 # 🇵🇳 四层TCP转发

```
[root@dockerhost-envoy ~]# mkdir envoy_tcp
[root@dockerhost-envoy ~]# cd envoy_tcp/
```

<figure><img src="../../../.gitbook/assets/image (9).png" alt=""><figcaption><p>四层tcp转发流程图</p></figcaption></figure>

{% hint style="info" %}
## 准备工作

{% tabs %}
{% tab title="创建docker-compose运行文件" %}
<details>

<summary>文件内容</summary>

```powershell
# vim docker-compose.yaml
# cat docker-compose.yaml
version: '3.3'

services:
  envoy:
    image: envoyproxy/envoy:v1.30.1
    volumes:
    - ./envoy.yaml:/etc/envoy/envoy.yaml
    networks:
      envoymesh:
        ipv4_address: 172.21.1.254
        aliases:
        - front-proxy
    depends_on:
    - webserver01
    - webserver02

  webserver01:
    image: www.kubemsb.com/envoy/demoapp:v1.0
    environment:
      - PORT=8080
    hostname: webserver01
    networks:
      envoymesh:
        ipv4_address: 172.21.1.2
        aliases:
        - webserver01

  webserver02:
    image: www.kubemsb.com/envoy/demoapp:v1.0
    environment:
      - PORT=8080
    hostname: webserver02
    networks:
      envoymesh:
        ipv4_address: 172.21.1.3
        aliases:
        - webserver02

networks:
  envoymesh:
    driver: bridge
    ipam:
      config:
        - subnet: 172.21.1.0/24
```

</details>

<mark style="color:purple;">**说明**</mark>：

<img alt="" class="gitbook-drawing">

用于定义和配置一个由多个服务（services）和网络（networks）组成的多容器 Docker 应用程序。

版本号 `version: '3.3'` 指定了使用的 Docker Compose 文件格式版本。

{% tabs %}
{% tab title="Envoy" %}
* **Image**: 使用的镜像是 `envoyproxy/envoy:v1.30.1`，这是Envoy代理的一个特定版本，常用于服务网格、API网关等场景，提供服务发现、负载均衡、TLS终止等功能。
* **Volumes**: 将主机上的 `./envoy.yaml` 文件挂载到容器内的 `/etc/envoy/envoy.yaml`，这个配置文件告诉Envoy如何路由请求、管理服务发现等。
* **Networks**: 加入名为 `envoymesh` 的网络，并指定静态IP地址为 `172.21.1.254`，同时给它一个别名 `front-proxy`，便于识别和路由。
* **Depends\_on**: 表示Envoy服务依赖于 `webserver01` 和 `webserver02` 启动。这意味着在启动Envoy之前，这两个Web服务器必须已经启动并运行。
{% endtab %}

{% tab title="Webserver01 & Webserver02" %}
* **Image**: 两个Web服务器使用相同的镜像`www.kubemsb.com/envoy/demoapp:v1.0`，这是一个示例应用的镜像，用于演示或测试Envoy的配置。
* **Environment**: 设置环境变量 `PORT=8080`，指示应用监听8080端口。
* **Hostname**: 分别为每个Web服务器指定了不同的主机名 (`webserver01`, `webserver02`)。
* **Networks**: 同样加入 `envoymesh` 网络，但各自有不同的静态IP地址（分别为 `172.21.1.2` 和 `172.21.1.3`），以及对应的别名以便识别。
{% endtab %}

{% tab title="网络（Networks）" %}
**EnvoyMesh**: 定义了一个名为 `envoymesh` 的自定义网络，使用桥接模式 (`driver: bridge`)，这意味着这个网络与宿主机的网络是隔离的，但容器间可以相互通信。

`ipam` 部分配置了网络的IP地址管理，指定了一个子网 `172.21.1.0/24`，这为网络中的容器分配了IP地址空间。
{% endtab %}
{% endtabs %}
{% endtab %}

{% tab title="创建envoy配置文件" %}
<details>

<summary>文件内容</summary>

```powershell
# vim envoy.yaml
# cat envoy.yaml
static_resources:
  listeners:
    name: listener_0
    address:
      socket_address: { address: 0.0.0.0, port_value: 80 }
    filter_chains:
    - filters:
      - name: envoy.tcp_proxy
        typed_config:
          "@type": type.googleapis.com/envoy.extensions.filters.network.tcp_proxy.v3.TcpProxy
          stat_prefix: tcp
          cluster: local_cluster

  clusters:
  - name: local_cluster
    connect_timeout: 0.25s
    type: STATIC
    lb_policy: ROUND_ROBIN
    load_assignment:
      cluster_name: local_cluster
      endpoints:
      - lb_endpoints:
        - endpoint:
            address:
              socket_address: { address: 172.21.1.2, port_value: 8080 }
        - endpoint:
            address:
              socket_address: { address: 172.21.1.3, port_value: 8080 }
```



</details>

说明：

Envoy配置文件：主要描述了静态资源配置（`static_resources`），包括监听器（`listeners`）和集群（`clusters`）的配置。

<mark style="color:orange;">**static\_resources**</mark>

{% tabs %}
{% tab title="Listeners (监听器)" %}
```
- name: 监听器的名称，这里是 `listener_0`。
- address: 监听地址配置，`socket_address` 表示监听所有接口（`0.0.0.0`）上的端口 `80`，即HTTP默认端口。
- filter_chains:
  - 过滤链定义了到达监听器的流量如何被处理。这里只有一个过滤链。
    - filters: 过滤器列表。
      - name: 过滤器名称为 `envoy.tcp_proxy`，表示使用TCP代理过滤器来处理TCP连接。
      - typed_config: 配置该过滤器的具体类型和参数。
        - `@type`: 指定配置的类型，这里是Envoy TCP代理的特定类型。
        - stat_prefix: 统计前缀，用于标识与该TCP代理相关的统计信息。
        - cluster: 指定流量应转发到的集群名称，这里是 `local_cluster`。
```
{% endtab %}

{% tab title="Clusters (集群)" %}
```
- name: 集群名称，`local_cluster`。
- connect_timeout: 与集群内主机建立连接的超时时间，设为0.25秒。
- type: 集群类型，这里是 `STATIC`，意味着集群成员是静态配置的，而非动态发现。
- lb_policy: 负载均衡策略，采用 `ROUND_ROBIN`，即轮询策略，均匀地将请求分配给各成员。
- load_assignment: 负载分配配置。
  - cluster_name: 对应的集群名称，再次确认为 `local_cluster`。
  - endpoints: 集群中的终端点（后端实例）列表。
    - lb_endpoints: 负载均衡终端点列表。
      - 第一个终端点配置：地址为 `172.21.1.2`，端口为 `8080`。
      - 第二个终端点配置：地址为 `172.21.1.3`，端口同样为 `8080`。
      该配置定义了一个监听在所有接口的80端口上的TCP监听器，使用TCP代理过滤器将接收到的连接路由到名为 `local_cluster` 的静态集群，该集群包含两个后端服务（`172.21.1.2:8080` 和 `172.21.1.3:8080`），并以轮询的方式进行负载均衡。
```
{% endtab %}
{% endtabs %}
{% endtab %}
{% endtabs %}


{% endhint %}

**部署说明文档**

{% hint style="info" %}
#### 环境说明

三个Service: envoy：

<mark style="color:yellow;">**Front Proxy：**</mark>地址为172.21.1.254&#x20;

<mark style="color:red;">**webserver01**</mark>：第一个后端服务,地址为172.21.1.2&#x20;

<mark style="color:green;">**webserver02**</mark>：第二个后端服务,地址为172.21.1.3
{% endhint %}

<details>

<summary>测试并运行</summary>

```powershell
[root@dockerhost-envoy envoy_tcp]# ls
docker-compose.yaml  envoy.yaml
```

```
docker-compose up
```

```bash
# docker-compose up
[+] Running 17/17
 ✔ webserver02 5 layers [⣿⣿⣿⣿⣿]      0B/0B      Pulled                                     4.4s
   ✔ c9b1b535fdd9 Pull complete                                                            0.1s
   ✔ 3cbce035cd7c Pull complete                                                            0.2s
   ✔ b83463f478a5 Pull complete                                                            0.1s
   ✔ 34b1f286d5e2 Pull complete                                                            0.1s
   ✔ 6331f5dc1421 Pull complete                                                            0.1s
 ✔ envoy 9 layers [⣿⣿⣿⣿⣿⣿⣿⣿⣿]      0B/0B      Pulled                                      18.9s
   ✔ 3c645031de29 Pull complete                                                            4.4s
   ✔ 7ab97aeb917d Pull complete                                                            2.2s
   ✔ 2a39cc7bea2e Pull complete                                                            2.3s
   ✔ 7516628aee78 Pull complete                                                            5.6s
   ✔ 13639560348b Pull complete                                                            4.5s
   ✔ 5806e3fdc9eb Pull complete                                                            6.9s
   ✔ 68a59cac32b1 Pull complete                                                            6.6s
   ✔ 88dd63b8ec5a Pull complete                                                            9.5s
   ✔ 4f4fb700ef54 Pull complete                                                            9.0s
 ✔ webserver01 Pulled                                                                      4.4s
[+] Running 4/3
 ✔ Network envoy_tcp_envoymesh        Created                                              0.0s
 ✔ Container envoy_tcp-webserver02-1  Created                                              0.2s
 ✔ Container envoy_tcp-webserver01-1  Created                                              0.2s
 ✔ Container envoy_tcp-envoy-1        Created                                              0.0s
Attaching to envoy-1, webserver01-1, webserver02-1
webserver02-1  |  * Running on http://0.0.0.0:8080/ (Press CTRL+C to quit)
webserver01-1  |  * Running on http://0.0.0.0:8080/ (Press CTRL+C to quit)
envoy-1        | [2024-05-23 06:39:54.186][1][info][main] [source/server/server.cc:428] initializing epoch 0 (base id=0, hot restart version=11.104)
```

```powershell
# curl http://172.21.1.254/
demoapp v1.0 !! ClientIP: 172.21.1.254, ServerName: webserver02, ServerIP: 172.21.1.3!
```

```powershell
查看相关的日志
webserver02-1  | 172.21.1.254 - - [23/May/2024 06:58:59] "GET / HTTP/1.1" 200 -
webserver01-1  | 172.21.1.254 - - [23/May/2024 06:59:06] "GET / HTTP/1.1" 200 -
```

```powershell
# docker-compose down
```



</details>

● EXERCISE AIM
From the material above, copy every line that has the word "yaml" in it.

● EXERCISE ANSWER
# vim docker-compose.yaml
# cat docker-compose.yaml
    - ./envoy.yaml:/etc/envoy/envoy.yaml
* **Volumes**: 将主机上的 `./envoy.yaml` 文件挂载到容器内的 `/etc/envoy/envoy.yaml`，这个配置文件告诉Envoy如何路由请求、管理服务发现等。
# vim envoy.yaml
# cat envoy.yaml
docker-compose.yaml  envoy.yaml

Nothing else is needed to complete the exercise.